Major neurologic disorders and details of their pathobiology are presented as individual chapters. They involve disorders where innate immune responses predominate, as in Alzheimer’s disease, to others such as multiple sclerosis, where adaptive immune responses predominate, and others which seem to involve both. We have suggested that diseases involving self-damage generated by innate immune responses be defined as autotoxic to differentiate them from classical autoimmune diseases where self-damage is generated by adaptive immune responses. The common theme, however, is the involvement of microglia as the effector cells. Genetics is well covered. It is a rapidly moving field. The methodology for linking familial disease to DNA mutations commenced in the late 1970s through identification of restriction fragment-linked polymorphisms. By 1983, when James Gusella and his colleagues demonstrated a linkage of the G8 fragment to Huntington disease, only about 18 markers were known. Now over 1,500,000 single-nucleotide polymorphisms have been localized so that every centimorgan of the human genome can be explored. This advance has been coupled with rapid methods for sequencing DNA. The report on genetics must be regarded as the tiny tip of a giant iceberg where much below the surface will soon be revealed.

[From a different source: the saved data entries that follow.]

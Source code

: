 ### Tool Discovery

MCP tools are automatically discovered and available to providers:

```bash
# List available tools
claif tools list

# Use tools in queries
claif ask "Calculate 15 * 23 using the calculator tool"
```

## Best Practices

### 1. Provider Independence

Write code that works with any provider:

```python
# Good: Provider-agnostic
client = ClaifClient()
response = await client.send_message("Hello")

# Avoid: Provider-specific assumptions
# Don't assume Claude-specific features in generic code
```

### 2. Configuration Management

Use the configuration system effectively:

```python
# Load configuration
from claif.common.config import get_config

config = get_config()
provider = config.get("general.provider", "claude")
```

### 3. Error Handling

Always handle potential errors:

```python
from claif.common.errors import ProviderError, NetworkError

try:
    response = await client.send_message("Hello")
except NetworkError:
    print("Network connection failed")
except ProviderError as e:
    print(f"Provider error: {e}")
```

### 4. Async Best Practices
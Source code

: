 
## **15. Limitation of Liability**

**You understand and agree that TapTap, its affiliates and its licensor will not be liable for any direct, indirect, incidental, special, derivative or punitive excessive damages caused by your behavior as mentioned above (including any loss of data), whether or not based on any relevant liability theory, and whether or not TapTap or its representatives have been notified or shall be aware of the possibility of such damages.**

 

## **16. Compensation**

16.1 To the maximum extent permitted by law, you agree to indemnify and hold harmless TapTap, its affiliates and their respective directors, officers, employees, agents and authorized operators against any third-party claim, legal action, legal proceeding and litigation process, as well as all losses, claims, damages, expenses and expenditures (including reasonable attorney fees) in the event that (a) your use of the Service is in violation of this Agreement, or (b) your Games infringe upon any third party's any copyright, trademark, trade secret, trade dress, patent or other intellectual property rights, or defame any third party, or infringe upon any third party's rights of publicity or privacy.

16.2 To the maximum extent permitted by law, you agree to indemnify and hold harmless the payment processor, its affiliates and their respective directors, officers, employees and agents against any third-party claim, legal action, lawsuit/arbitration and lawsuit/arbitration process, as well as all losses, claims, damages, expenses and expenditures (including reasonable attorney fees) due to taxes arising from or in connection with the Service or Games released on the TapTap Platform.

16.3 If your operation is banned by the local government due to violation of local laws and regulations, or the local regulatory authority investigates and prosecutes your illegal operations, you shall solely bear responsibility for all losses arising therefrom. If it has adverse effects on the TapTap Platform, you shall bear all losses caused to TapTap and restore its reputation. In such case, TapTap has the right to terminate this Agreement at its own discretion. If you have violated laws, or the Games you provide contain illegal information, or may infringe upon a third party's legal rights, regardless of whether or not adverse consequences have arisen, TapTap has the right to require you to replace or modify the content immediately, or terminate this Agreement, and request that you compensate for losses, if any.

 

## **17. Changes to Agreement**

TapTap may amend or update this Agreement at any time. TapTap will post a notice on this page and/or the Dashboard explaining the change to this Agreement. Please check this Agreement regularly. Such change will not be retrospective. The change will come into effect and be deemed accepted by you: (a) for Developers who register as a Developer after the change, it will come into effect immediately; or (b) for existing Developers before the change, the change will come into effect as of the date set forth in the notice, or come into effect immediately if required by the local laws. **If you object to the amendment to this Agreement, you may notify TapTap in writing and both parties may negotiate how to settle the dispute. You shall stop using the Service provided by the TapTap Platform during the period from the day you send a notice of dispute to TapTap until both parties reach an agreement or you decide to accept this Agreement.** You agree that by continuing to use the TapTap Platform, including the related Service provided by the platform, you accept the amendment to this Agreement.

The ultimate objective of neuroscientists studying human disease is to find more effective treatments. Part 3 covers the pharmacology of existing drugs, as well as describing approaches now in clinical evaluation, and those still at the bench level. Some of these include concepts that depart from established therapeutic approaches, giving the reader much food for thought.
There is an important chapter on the new field of biomarkers. Biomarkers have established that neurodegenerative disorders such as Alzheimer’s disease commence at least a decade before clinical signs develop. A window of opportunity is opened up where early anti-inflammatory intervention can arrest disease progression and abort disease development. This can be combined with brain imaging to measure objectively the effects of therapeutic agents in diseases where progressive brain degeneration occurs.
In summary, this is a volume not to be put on the shelf as a reference text, but to be read cover to cover by aspiring neuroscientists.